The gulf between what the UK sells to the world and what it buys from foreign manufacturers rose to a record level in June, shattering hopes of an export-led recovery from the double-dip recession.

The goods and services deficit - the gap between imports and exports - ballooned from £2.7billion in May to £4.3billion, making it the biggest since comparable records began in 1997.

The increase was driven by a 4.6 per cent month-on-month fall in the value of exports, which was not just to countries within the troubled eurozone but to those outside ti as well, the Office for National Statistics figures showed.
BOE statement looks even more over optimistic now.

http://www.thisismoney.co.uk/money/news/article-2185956/Ballooning-trade-deficit-dashes-hopes-export-fuelled-recovery.html

Comments

  • Generali
    Generali Posts: 36,411 Forumite
    10,000 Posts Combo Breaker
    Trade figures are notoriously noisy.

    IIRC, a Labour Government fell in the 1960s, basically because BOAC bought a bunch of airplanes from abroad during an election campaign.

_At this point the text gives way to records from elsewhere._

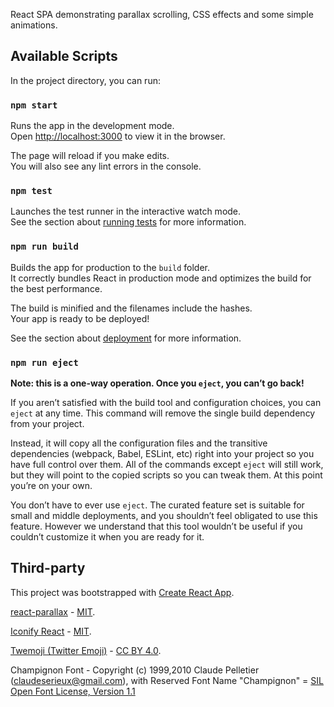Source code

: React SPA demonstrating parallax scrolling, CSS effects and some simple animations.

## Available Scripts

In the project directory, you can run:

### `npm start`

Runs the app in the development mode.<br />
Open [http://localhost:3000](http://localhost:3000) to view it in the browser.

The page will reload if you make edits.<br />
You will also see any lint errors in the console.

### `npm test`

Launches the test runner in the interactive watch mode.<br />
See the section about [running tests](https://facebook.github.io/create-react-app/docs/running-tests) for more information.

### `npm run build`

Builds the app for production to the `build` folder.<br />
It correctly bundles React in production mode and optimizes the build for the best performance.

The build is minified and the filenames include the hashes.<br />
Your app is ready to be deployed!

See the section about [deployment](https://facebook.github.io/create-react-app/docs/deployment) for more information.

### `npm run eject`

**Note: this is a one-way operation. Once you `eject`, you can’t go back!**

If you aren’t satisfied with the build tool and configuration choices, you can `eject` at any time. This command will remove the single build dependency from your project.

Instead, it will copy all the configuration files and the transitive dependencies (webpack, Babel, ESLint, etc) right into your project so you have full control over them. All of the commands except `eject` will still work, but they will point to the copied scripts so you can tweak them. At this point you’re on your own.

You don’t have to ever use `eject`. The curated feature set is suitable for small and middle deployments, and you shouldn’t feel obligated to use this feature. However we understand that this tool wouldn’t be useful if you couldn’t customize it when you are ready for it.

## Third-party

This project was bootstrapped with [Create React App](https://github.com/facebook/create-react-app).

[react-parallax](https://github.com/rrutsche/react-parallax) - [MIT](https://opensource.org/licenses/MIT).

[Iconify React](https://github.com/iconify/iconify-react) - [MIT](https://opensource.org/licenses/MIT).

[Twemoji (Twitter Emoji)](https://github.com/twitter/twemoji) - [CC BY 4.0](https://creativecommons.org/licenses/by/4.0/).

Champignon Font - Copyright (c) 1999,2010 Claude Pelletier (claudeserieux@gmail.com), with Reserved Font Name "Champignon" = [SIL Open Font License, Version 1.1](http://scripts.sil.org/OFL)
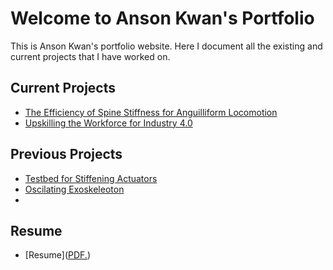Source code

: # Welcome to Anson Kwan's Portfolio

This is Anson Kwan's portfolio website. Here I document all the existing and current projects that I have worked on.

## Current Projects

* [The Efficiency of Spine Stiffness for Anguilliform Locomotion](/Spines)
* [Upskilling the Workforce for Industry 4.0](/Training_Station)

## Previous Projects

* [Testbed for Stiffening Actuators](/Kaiteki)
* [Oscilating Exoskeleoton](/Exo)
* [](/background)

## Resume

* [Resume](<a href="username.github.io/Images/Anson_Kwan_Resume.pdf" target="_blank">PDF.</a>)
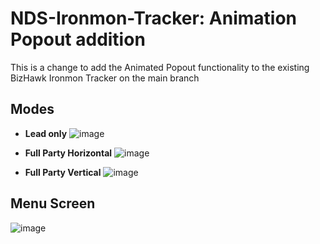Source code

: # NDS-Ironmon-Tracker: Animation Popout addition


This is a change to add the Animated Popout functionality to the existing BizHawk Ironmon Tracker on the main branch

## Modes

- **Lead only**
![image](https://github.com/Cmaster14/NDS-Ironmon-Tracker-Popout-Animation/assets/5489901/ea0907f0-347a-4a4f-ab15-63d5bd9e7ae8)

- **Full Party Horizontal**
![image](https://github.com/Cmaster14/NDS-Ironmon-Tracker-Popout-Animation/assets/5489901/ecb9b96e-c359-4884-bf8b-6c3697f5c909)

- **Full Party Vertical**
![image](https://github.com/Cmaster14/NDS-Ironmon-Tracker-Popout-Animation/assets/5489901/383ba43d-279c-41d4-a6ef-d6db0b5d762c)


## Menu Screen
![image](https://github.com/Cmaster14/NDS-Ironmon-Tracker-Popout-Animation/assets/5489901/e31226d6-ae24-4ec1-a43a-90aaa01b8b7f)

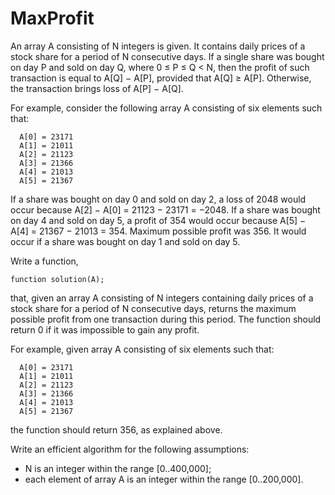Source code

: # MaxProfit

An array A consisting of N integers is given. It contains daily prices of a stock share for a period of N consecutive days. If a single share was bought on day P and sold on day Q, where 0 ≤ P ≤ Q < N, then the profit of such transaction is equal to A[Q] − A[P], provided that A[Q] ≥ A[P]. Otherwise, the transaction brings loss of A[P] − A[Q].

For example, consider the following array A consisting of six elements such that:

      A[0] = 23171
      A[1] = 21011
      A[2] = 21123
      A[3] = 21366
      A[4] = 21013
      A[5] = 21367
If a share was bought on day 0 and sold on day 2, a loss of 2048 would occur because A[2] − A[0] = 21123 − 23171 = −2048. If a share was bought on day 4 and sold on day 5, a profit of 354 would occur because A[5] − A[4] = 21367 − 21013 = 354. Maximum possible profit was 356. It would occur if a share was bought on day 1 and sold on day 5.

Write a function,

    function solution(A);

that, given an array A consisting of N integers containing daily prices of a stock share for a period of N consecutive days, returns the maximum possible profit from one transaction during this period. The function should return 0 if it was impossible to gain any profit.

For example, given array A consisting of six elements such that:

      A[0] = 23171
      A[1] = 21011
      A[2] = 21123
      A[3] = 21366
      A[4] = 21013
      A[5] = 21367
the function should return 356, as explained above.

Write an efficient algorithm for the following assumptions:

- N is an integer within the range [0..400,000];
- each element of array A is an integer within the range [0..200,000].

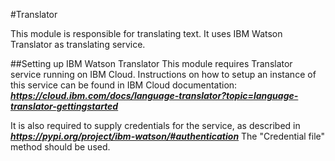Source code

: #Translator

This module is responsible for translating text.
It uses IBM Watson Translator as translating service.

##Setting up IBM Watson Translator
This module requires Translator service running on IBM Cloud.
Instructions on how to setup an instance of this service can be found in IBM Cloud documentation:
***https://cloud.ibm.com/docs/language-translator?topic=language-translator-gettingstarted***

It is also required to supply credentials for the service, as described in ***https://pypi.org/project/ibm-watson/#authentication***
The "Credential file" method should be used.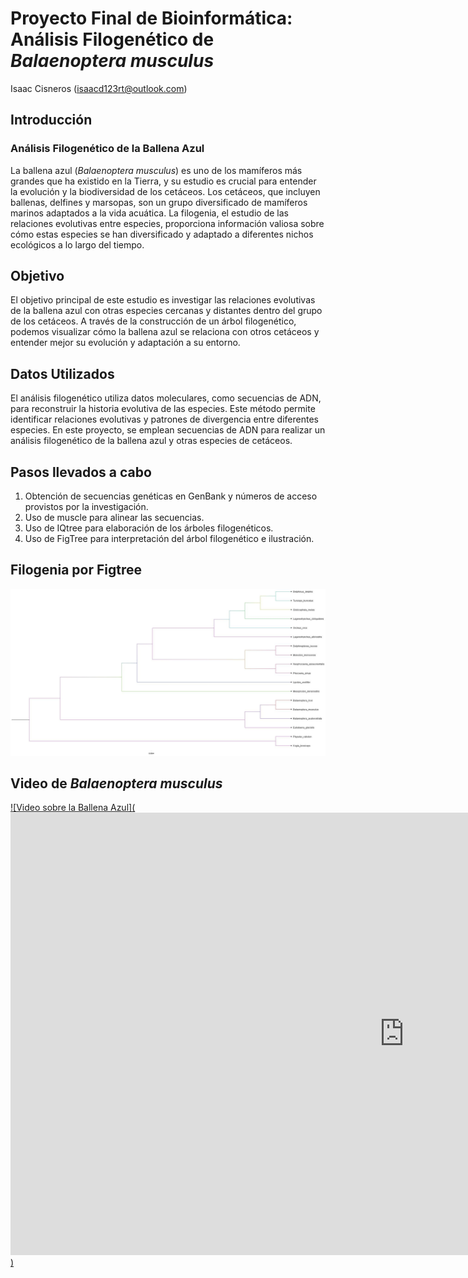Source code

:# Proyecto Final de Bioinformática: Análisis Filogenético de *Balaenoptera musculus* 
Isaac Cisneros (isaacd123rt@outlook.com)

## Introducción
### Análisis Filogenético de la Ballena Azul
La ballena azul (*Balaenoptera musculus*) es uno de los mamíferos más grandes que ha existido en la Tierra, y su estudio es crucial para entender la evolución y la biodiversidad de los cetáceos. Los cetáceos, que incluyen ballenas, delfines y marsopas, son un grupo diversificado de mamíferos marinos adaptados a la vida acuática. La filogenia, el estudio de las relaciones evolutivas entre especies, proporciona información valiosa sobre cómo estas especies se han diversificado y adaptado a diferentes nichos ecológicos a lo largo del tiempo.

## Objetivo

El objetivo principal de este estudio es investigar las relaciones evolutivas de la ballena azul con otras especies cercanas y distantes dentro del grupo de los cetáceos. A través de la construcción de un árbol filogenético, podemos visualizar cómo la ballena azul se relaciona con otros cetáceos y entender mejor su evolución y adaptación a su entorno.

## Datos Utilizados

El análisis filogenético utiliza datos moleculares, como secuencias de ADN, para reconstruir la historia evolutiva de las especies. Este método permite identificar relaciones evolutivas y patrones de divergencia entre diferentes especies. En este proyecto, se emplean secuencias de ADN para realizar un análisis filogenético de la ballena azul y otras especies de cetáceos.

## Pasos llevados a cabo

1. Obtención de secuencias genéticas en GenBank y números de acceso provistos por la investigación.
2. Uso de muscle para alinear las secuencias.
3. Uso de IQtree para elaboración de los árboles filogenéticos.
4. Uso de FigTree para interpretación del árbol filogenético e ilustración.

## Filogenia por Figtree
![Ballena Azul](https://github.com/IzaacCis/ProyectoFinalBio_Isaac/blob/main/Fotografias%20y%20archivos%20adicionales/alineado.afa.treefile.jpg)

## Video de *Balaenoptera musculus*
[![Video sobre la Ballena Azul](<iframe width="1259" height="708" src="https://www.youtube.com/embed/vkJNtpjgJDg" title="La Ballena Azul | Mini Documental" frameborder="0" allow="accelerometer; autoplay; clipboard-write; encrypted-media; gyroscope; picture-in-picture; web-share" referrerpolicy="strict-origin-when-cross-origin" allowfullscreen></iframe>)](https://www.youtube.com/watch?v=vkJNtpjgJDg)
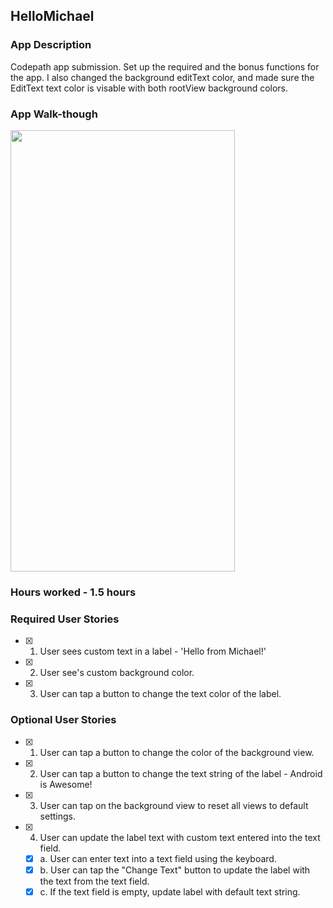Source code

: ## HelloMichael

### App Description
Codepath app submission. Set up the required and the bonus functions for the app. I also changed the background editText color, 
and made sure the EditText text color is visable with both rootView background colors.

### App Walk-though
<img src="https://i.imgur.com/tPSWyLe.gif" size="contain" width="359" height="706" />

### Hours worked - 1.5 hours

### Required User Stories
- [x] 1. User sees custom text in a label - 'Hello from Michael!'
- [x] 2. User see's custom background color.
- [x] 3. User can tap a button to change the text color of the label.

### Optional User Stories
- [x] 1. User can tap a button to change the color of the background view.  
- [x] 2. User can tap a button to change the text string of the label - Android is Awesome!  
- [x] 3. User can tap on the background view to reset all views to default settings.  
- [x] 4. User can update the label text with custom text entered into the text field.  
   - [x] a. User can enter text into a text field using the keyboard.  
   - [x] b. User can tap the "Change Text" button to update the label with the text from the text field.  
   - [x] c. If the text field is empty, update label with default text string.
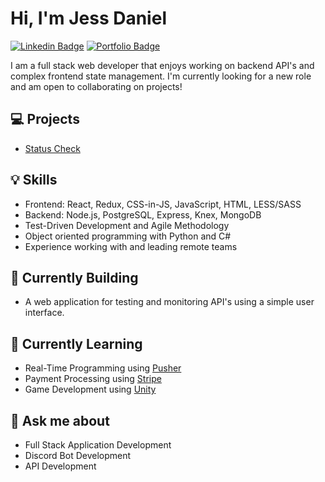 # Hi, I'm Jess Daniel

[![Linkedin Badge](https://img.shields.io/badge/-LinkedIn-blue?style=flat-square&logo=Linkedin&logoColor=white&link=https://www.linkedin.com/in/jess-daniel/)](https://www.linkedin.com/in/jess-daniel/) [![Portfolio Badge](https://img.shields.io/badge/Portfolio-success)](https://www.michaeljdaniel.com)

I am a full stack web developer that enjoys working on backend API's and complex frontend state management. I'm currently looking for a new role and am open to collaborating on projects!

## 💻 Projects

- [Status Check](https://status-check.vercel.app)

## 💡 Skills

- Frontend: React, Redux, CSS-in-JS, JavaScript, HTML, LESS/SASS
- Backend: Node.js, PostgreSQL, Express, Knex, MongoDB
- Test-Driven Development and Agile Methodology
- Object oriented programming with Python and C#
- Experience working with and leading remote teams

## 👷 Currently Building

- A web application for testing and monitoring API's using a simple user interface.

## 🏫 Currently Learning

- Real-Time Programming using [Pusher](https://pusher.com/)
- Payment Processing using [Stripe](https://stripe.com/)
- Game Development using [Unity](https://unity.com)

## 💬 Ask me about

- Full Stack Application Development
- Discord Bot Development
- API Development

<!--
**jess-daniel/jess-daniel** is a ✨ _special_ ✨ repository because its `README.md` (this file) appears on your GitHub profile.

Here are some ideas to get you started:

- 🔭 I’m currently working on ...
- 🌱 I’m currently learning ...
- 👯 I’m looking to collaborate on ...
- 🤔 I’m looking for help with ...
- 💬 Ask me about ...
- 📫 How to reach me: ...
- 😄 Pronouns: ...
- ⚡ Fun fact: ...
-->
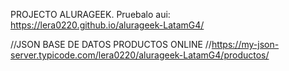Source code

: PROJECTO ALURAGEEK.
Pruebalo aui: https://lera0220.github.io/alurageek-LatamG4/

//JSON BASE DE DATOS PRODUCTOS ONLINE
//https://my-json-server.typicode.com/lera0220/alurageek-LatamG4/productos/
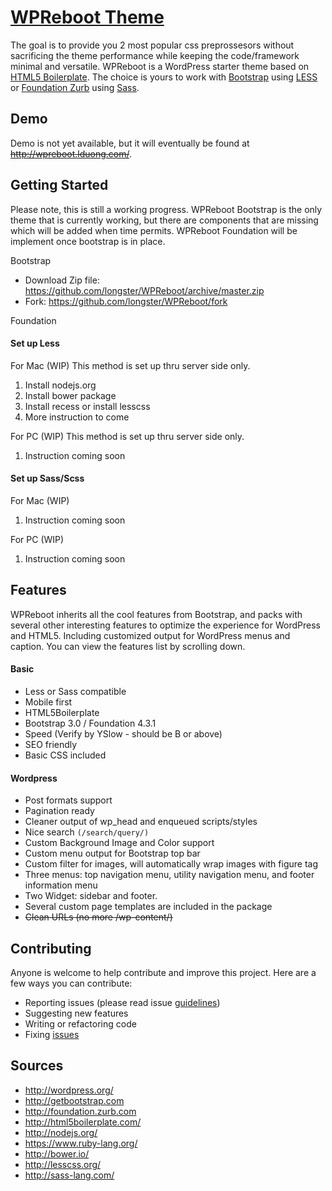 [WPReboot Theme](http://lduong.com "WPReboot - coming soon")
===
The goal is to provide you 2 most popular css preprossesors without sacrificing the theme performance while keeping the code/framework minimal and versatile. WPReboot is a WordPress starter theme based on [HTML5 Boilerplate](http://html5boilerplate.com/).  The choice is yours to work with [Bootstrap](http://getbootstrap.com) using [LESS](http://lesscss.org/) or [Foundation Zurb](http://foundation.zurb.com) using [Sass](sass-lang.com). 

Demo
---
Demo is not yet available, but it will eventually be found at ~~http://wpreboot.lduong.com/~~.  

Getting Started
---
Please note, this is still a working progress.  WPReboot Bootstrap is the only theme that is currently working, but there are components that are missing which will be added when time permits.  WPReboot Foundation will be implement once bootstrap is in place.

Bootstrap
- Download Zip file: https://github.com/longster/WPReboot/archive/master.zip
- Fork: https://github.com/longster/WPReboot/fork

Foundation

#### Set up Less
For Mac (WIP)
This method is set up thru server side only. 
1. Install nodejs.org
2. Install bower package
3. Install recess or install lesscss
4. More instruction to come

For PC (WIP)
This method is set up thru server side only. 
1. Instruction coming soon

#### Set up Sass/Scss
For Mac (WIP)
1. Instruction coming soon

For PC (WIP)
1. Instruction coming soon


Features
---
WPReboot inherits all the cool features from Bootstrap, and packs with several other interesting features to optimize the experience for WordPress and HTML5. Including customized output for WordPress menus and caption. You can view the features list by scrolling down.

#### Basic
- Less or Sass compatible
- Mobile first
- HTML5Boilerplate
- Bootstrap 3.0 / Foundation 4.3.1
- Speed (Verify by YSlow - should be B or above)
- SEO friendly
- Basic CSS included

#### Wordpress
- Post formats support
- Pagination ready
- Cleaner output of wp_head and enqueued scripts/styles
- Nice search `(/search/query/)`
- Custom Background Image and Color support
- Custom menu output for Bootstrap top bar
- Custom filter for images, will automatically wrap images with figure tag
- Three menus: top navigation menu, utility navigation menu, and footer information menu
- Two Widget: sidebar and footer.
- Several custom page templates are included in the package
- ~~Clean URLs (no more /wp-content/)~~


Contributing
---
Anyone is welcome to help contribute and improve this project. Here are a few ways you can contribute:
- Reporting issues (please read issue [guidelines](https://github.com/necolas/issue-guidelines))
- Suggesting new features
- Writing or refactoring code
- Fixing [issues](https://github.com/longster/WPReboot/issues)


Sources
---
* http://wordpress.org/
* http://getbootstrap.com
* http://foundation.zurb.com
* http://html5boilerplate.com/
* http://nodejs.org/
* https://www.ruby-lang.org/
* http://bower.io/
* http://lesscss.org/
* http://sass-lang.com/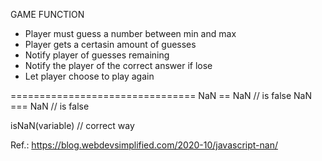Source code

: GAME FUNCTION
 - Player must guess a number between min and max
 - Player gets a certasin amount of guesses
 - Notify player of guesses remaining
 - Notify the player of the correct answer if lose
 - Let player choose to play again
   
================================
 NaN == NaN // is false
 NaN === NaN // is false

isNaN(variable) // correct way 

 Ref.: https://blog.webdevsimplified.com/2020-10/javascript-nan/
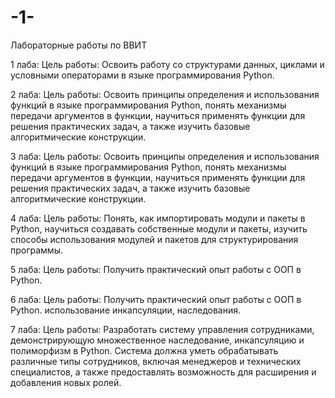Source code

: # -1-

Лабораторные работы по ВВИТ

1 лаба:
Цель работы:
Освоить работу со структурами данных, циклами и условными операторами в языке программирования Python.

2 лаба:
Цель работы:
Освоить принципы определения и использования функций в языке программирования Python, понять механизмы передачи аргументов в функции, научиться применять функции для решения практических задач, а также изучить базовые алгоритмические конструкции.

3 лаба:
Цель работы:
Освоить принципы определения и использования функций в языке программирования Python, понять механизмы передачи аргументов в функции, научиться применять функции для решения практических задач, а также изучить базовые алгоритмические конструкции.

4 лаба:
Цель работы: 
Понять, как импортировать модули и пакеты в Python, научиться создавать собственные модули и пакеты, изучить способы использования модулей и пакетов для структурирования программы.

5 лаба:
Цель работы:
Получить практический опыт работы с ООП в Python.

6 лаба:
Цель работы:
Получить практический опыт работы с ООП в Python. использование инкапсуляции, наследования.

7 лаба:
Цель работы:
Разработать систему управления сотрудниками, демонстрирующую множественное наследование, инкапсуляцию и полиморфизм в Python. Система должна уметь обрабатывать различные типы сотрудников, включая менеджеров и технических специалистов, а также предоставлять возможность для расширения и добавления новых ролей.
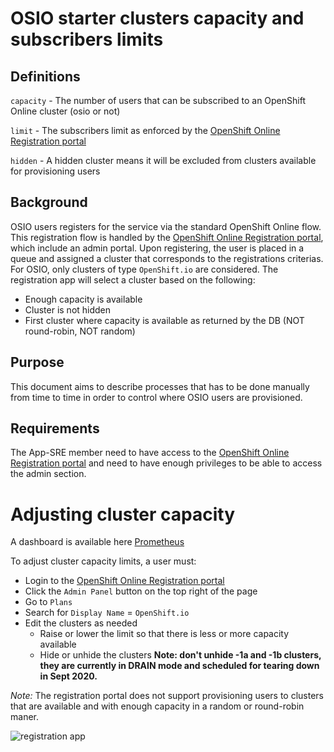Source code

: # OSIO starter clusters capacity and subscribers limits

## Definitions

`capacity` - The number of users that can be subscribed to an OpenShift Online cluster (osio or not)

`limit` - The subscribers limit as enforced by the [OpenShift Online Registration portal](https://manage.openshift.com/admin/)

`hidden` - A hidden cluster means it will be excluded from clusters available for provisioning users

## Background

OSIO users registers for the service via the standard OpenShift Online flow. This registration flow is handled by the [OpenShift Online Registration portal](https://manage.openshift.com/admin/), which include an admin portal. Upon registering, the user is placed in a queue and assigned a cluster that corresponds to the registrations criterias. For OSIO, only clusters of type `OpenShift.io` are considered. The registration app will select a cluster based on the following:
- Enough capacity is available
- Cluster is not hidden
- First cluster where capacity is available as returned by the DB (NOT round-robin, NOT random)

## Purpose

This document aims to describe processes that has to be done manually from time to time in order to control where OSIO users are provisioned.

## Requirements

The App-SRE member need to have access to the [OpenShift Online Registration portal](https://manage.openshift.com/admin/) and need to have enough privileges to be able to access the admin section.

# Adjusting cluster capacity

A dashboard is available here  [Prometheus](https://grafana.app-sre.devshift.net/d/osio_capacity/osio-capacity?orgId=1&from=now-1h&to=now)

To adjust cluster capacity limits, a user must:
- Login to the [OpenShift Online Registration portal](https://manage.openshift.com/admin/)
- Click the `Admin Panel` button on the top right of the page
- Go to `Plans`
- Search for `Display Name` = `OpenShift.io`
- Edit the clusters as needed
    - Raise or lower the limit so that there is less or more capacity available
    - Hide or unhide the clusters
**Note: don't unhide -1a and -1b clusters, they are currently in DRAIN mode and scheduled for tearing down in Sept 2020.**

*Note:* The registration portal does not support provisioning users to clusters that are available and with enough capacity in a random or round-robin maner.

![registration app](images/regapp1.png)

    https://forums.moneysavingexpert.com/discussion/4112155

    Also, there seems to be an attitude that running a trade deficit is bad and running a surplus is good. Both are unsustainable, exports should pay for imports.
  • Masomnia
    Masomnia Posts: 19,506 Forumite
    Part of the Furniture 10,000 Posts Name Dropper
    Doesn't that mean that foreign investment in the UK is at its highest too? :)
    “I could see that, if not actually disgruntled, he was far from being gruntled.” - P.G. Wodehouse
  • John_Pierpoint
    John_Pierpoint Posts: 8,396 Forumite
    Part of the Furniture 1,000 Posts
    The bald figures mean not a lot as the balance will balance.
    Our American cousins have been living off the backs of the Chinese for years, by simply giving them post dated cheques, known as long bonds.
    We are doing something similar and it just makes the point about the Chancellor having to act all tough for fear that we might join Greece and Spain.
    The Japanese are particularly honourable and at the moment the rest of the world trusts them.
    But something is going to "give" sooner or later.
    Trick question: How much has government current expenditure actually fallen?